What you should do →
Keep every word of the entries and print them exactly; the pictures stay out.

Task data →
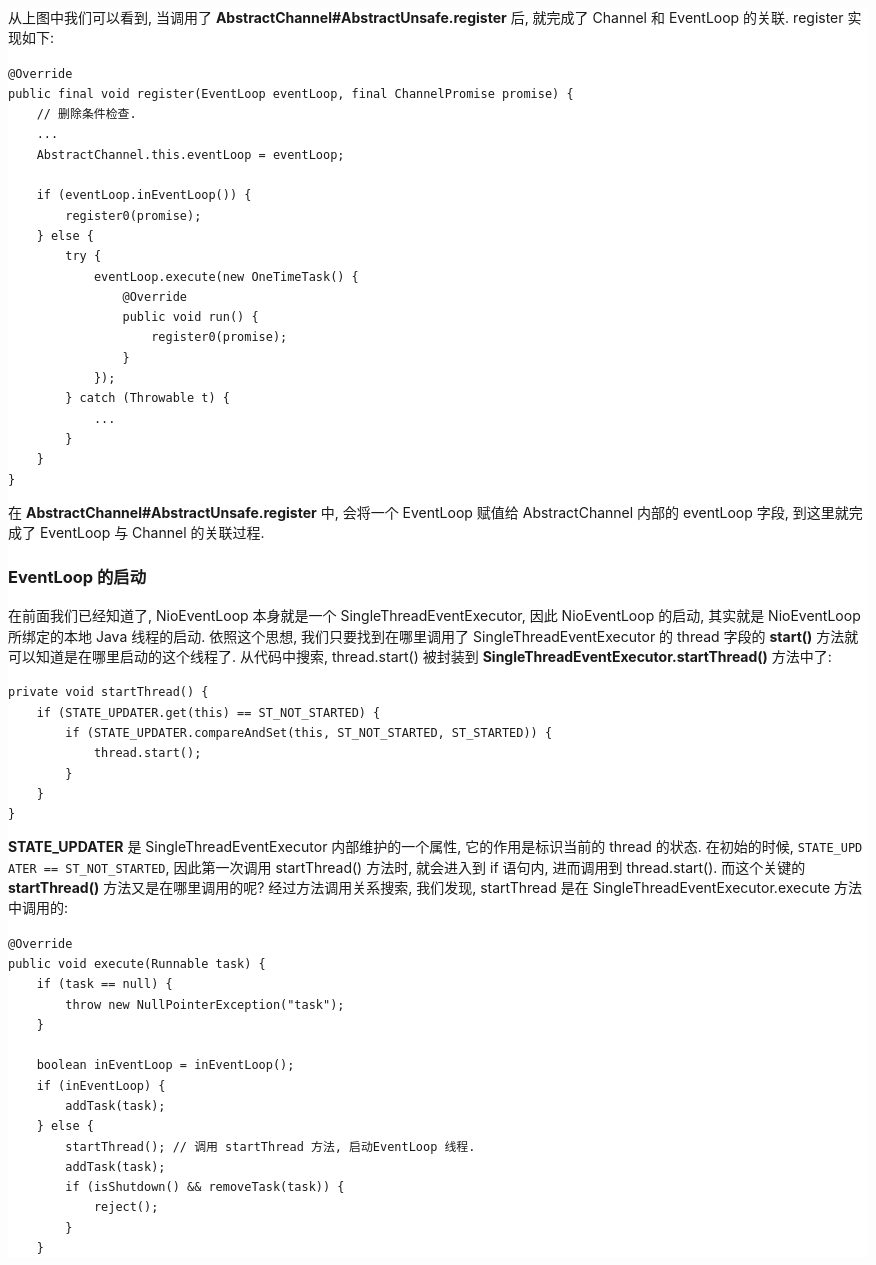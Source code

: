 
从上图中我们可以看到, 当调用了 **AbstractChannel#AbstractUnsafe.register** 后, 就完成了 Channel 和 EventLoop 的关联. register 实现如下:
```
@Override
public final void register(EventLoop eventLoop, final ChannelPromise promise) {
    // 删除条件检查.
    ...
    AbstractChannel.this.eventLoop = eventLoop;

    if (eventLoop.inEventLoop()) {
        register0(promise);
    } else {
        try {
            eventLoop.execute(new OneTimeTask() {
                @Override
                public void run() {
                    register0(promise);
                }
            });
        } catch (Throwable t) {
            ...
        }
    }
}
```
在 **AbstractChannel#AbstractUnsafe.register** 中, 会将一个 EventLoop 赋值给 AbstractChannel 内部的 eventLoop 字段, 到这里就完成了 EventLoop 与 Channel 的关联过程.

### EventLoop 的启动
在前面我们已经知道了, NioEventLoop 本身就是一个 SingleThreadEventExecutor, 因此 NioEventLoop  的启动, 其实就是 NioEventLoop 所绑定的本地 Java 线程的启动.
依照这个思想, 我们只要找到在哪里调用了 SingleThreadEventExecutor 的 thread 字段的 **start()** 方法就可以知道是在哪里启动的这个线程了.
从代码中搜索, thread.start() 被封装到 **SingleThreadEventExecutor.startThread()** 方法中了:
```
private void startThread() {
    if (STATE_UPDATER.get(this) == ST_NOT_STARTED) {
        if (STATE_UPDATER.compareAndSet(this, ST_NOT_STARTED, ST_STARTED)) {
            thread.start();
        }
    }
}
```
**STATE_UPDATER** 是 SingleThreadEventExecutor 内部维护的一个属性, 它的作用是标识当前的 thread 的状态. 在初始的时候, `STATE_UPDATER == ST_NOT_STARTED`, 因此第一次调用 startThread() 方法时, 就会进入到 if 语句内, 进而调用到 thread.start().
而这个关键的 **startThread()** 方法又是在哪里调用的呢? 经过方法调用关系搜索, 我们发现, startThread 是在 SingleThreadEventExecutor.execute 方法中调用的:
```
@Override
public void execute(Runnable task) {
    if (task == null) {
        throw new NullPointerException("task");
    }

    boolean inEventLoop = inEventLoop();
    if (inEventLoop) {
        addTask(task);
    } else {
        startThread(); // 调用 startThread 方法, 启动EventLoop 线程.
        addTask(task);
        if (isShutdown() && removeTask(task)) {
            reject();
        }
    }

```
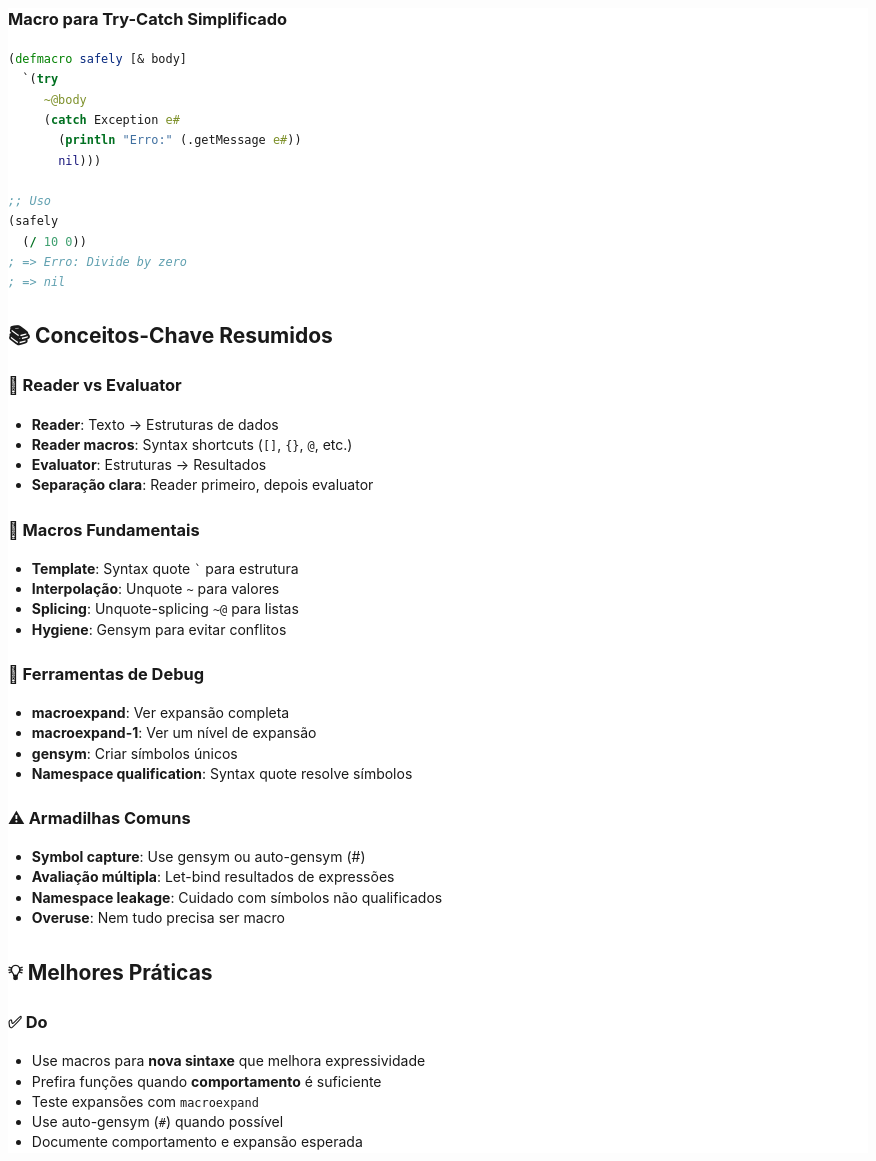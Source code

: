### Macro para Try-Catch Simplificado
```clojure
(defmacro safely [& body]
  `(try
     ~@body
     (catch Exception e#
       (println "Erro:" (.getMessage e#))
       nil)))

;; Uso
(safely
  (/ 10 0))
; => Erro: Divide by zero
; => nil
```

## 📚 Conceitos-Chave Resumidos

### 🔄 Reader vs Evaluator
- **Reader**: Texto → Estruturas de dados
- **Reader macros**: Syntax shortcuts (`[]`, `{}`, `@`, etc.)
- **Evaluator**: Estruturas → Resultados
- **Separação clara**: Reader primeiro, depois evaluator

### 🎨 Macros Fundamentais
- **Template**: Syntax quote `` ` `` para estrutura
- **Interpolação**: Unquote `~` para valores
- **Splicing**: Unquote-splicing `~@` para listas
- **Hygiene**: Gensym para evitar conflitos

### 🔧 Ferramentas de Debug
- **macroexpand**: Ver expansão completa
- **macroexpand-1**: Ver um nível de expansão
- **gensym**: Criar símbolos únicos
- **Namespace qualification**: Syntax quote resolve símbolos

### ⚠️ Armadilhas Comuns
- **Symbol capture**: Use gensym ou auto-gensym (#)
- **Avaliação múltipla**: Let-bind resultados de expressões
- **Namespace leakage**: Cuidado com símbolos não qualificados
- **Overuse**: Nem tudo precisa ser macro

## 💡 Melhores Práticas

### ✅ Do
- Use macros para **nova sintaxe** que melhora expressividade
- Prefira funções quando **comportamento** é suficiente
- Teste expansões com `macroexpand`
- Use auto-gensym (`#`) quando possível
- Documente comportamento e expansão esperada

Exercise answer →
Source code

: 
从上图中我们可以看到, 当调用了 **AbstractChannel#AbstractUnsafe.register** 后, 就完成了 Channel 和 EventLoop 的关联. register 实现如下:
```
@Override
public final void register(EventLoop eventLoop, final ChannelPromise promise) {
    // 删除条件检查.
    ...
    AbstractChannel.this.eventLoop = eventLoop;

    if (eventLoop.inEventLoop()) {
        register0(promise);
    } else {
        try {
            eventLoop.execute(new OneTimeTask() {
                @Override
                public void run() {
                    register0(promise);
                }
            });
        } catch (Throwable t) {
            ...
        }
    }
}
```
在 **AbstractChannel#AbstractUnsafe.register** 中, 会将一个 EventLoop 赋值给 AbstractChannel 内部的 eventLoop 字段, 到这里就完成了 EventLoop 与 Channel 的关联过程.

### EventLoop 的启动
在前面我们已经知道了, NioEventLoop 本身就是一个 SingleThreadEventExecutor, 因此 NioEventLoop  的启动, 其实就是 NioEventLoop 所绑定的本地 Java 线程的启动.
依照这个思想, 我们只要找到在哪里调用了 SingleThreadEventExecutor 的 thread 字段的 **start()** 方法就可以知道是在哪里启动的这个线程了.
从代码中搜索, thread.start() 被封装到 **SingleThreadEventExecutor.startThread()** 方法中了:
```
private void startThread() {
    if (STATE_UPDATER.get(this) == ST_NOT_STARTED) {
        if (STATE_UPDATER.compareAndSet(this, ST_NOT_STARTED, ST_STARTED)) {
            thread.start();
        }
    }
}
```
**STATE_UPDATER** 是 SingleThreadEventExecutor 内部维护的一个属性, 它的作用是标识当前的 thread 的状态. 在初始的时候, `STATE_UPDATER == ST_NOT_STARTED`, 因此第一次调用 startThread() 方法时, 就会进入到 if 语句内, 进而调用到 thread.start().
而这个关键的 **startThread()** 方法又是在哪里调用的呢? 经过方法调用关系搜索, 我们发现, startThread 是在 SingleThreadEventExecutor.execute 方法中调用的:
```
@Override
public void execute(Runnable task) {
    if (task == null) {
        throw new NullPointerException("task");
    }

    boolean inEventLoop = inEventLoop();
    if (inEventLoop) {
        addTask(task);
    } else {
        startThread(); // 调用 startThread 方法, 启动EventLoop 线程.
        addTask(task);
        if (isShutdown() && removeTask(task)) {
            reject();
        }
    }

```
Source code

:### Macro para Try-Catch Simplificado
```clojure
(defmacro safely [& body]
  `(try
     ~@body
     (catch Exception e#
       (println "Erro:" (.getMessage e#))
       nil)))

;; Uso
(safely
  (/ 10 0))
; => Erro: Divide by zero
; => nil
```

## 📚 Conceitos-Chave Resumidos

### 🔄 Reader vs Evaluator
- **Reader**: Texto → Estruturas de dados
- **Reader macros**: Syntax shortcuts (`[]`, `{}`, `@`, etc.)
- **Evaluator**: Estruturas → Resultados
- **Separação clara**: Reader primeiro, depois evaluator

### 🎨 Macros Fundamentais
- **Template**: Syntax quote `` ` `` para estrutura
- **Interpolação**: Unquote `~` para valores
- **Splicing**: Unquote-splicing `~@` para listas
- **Hygiene**: Gensym para evitar conflitos

### 🔧 Ferramentas de Debug
- **macroexpand**: Ver expansão completa
- **macroexpand-1**: Ver um nível de expansão
- **gensym**: Criar símbolos únicos
- **Namespace qualification**: Syntax quote resolve símbolos

### ⚠️ Armadilhas Comuns
- **Symbol capture**: Use gensym ou auto-gensym (#)
- **Avaliação múltipla**: Let-bind resultados de expressões
- **Namespace leakage**: Cuidado com símbolos não qualificados
- **Overuse**: Nem tudo precisa ser macro

## 💡 Melhores Práticas

### ✅ Do
- Use macros para **nova sintaxe** que melhora expressividade
- Prefira funções quando **comportamento** é suficiente
- Teste expansões com `macroexpand`
- Use auto-gensym (`#`) quando possível
- Documente comportamento e expansão esperada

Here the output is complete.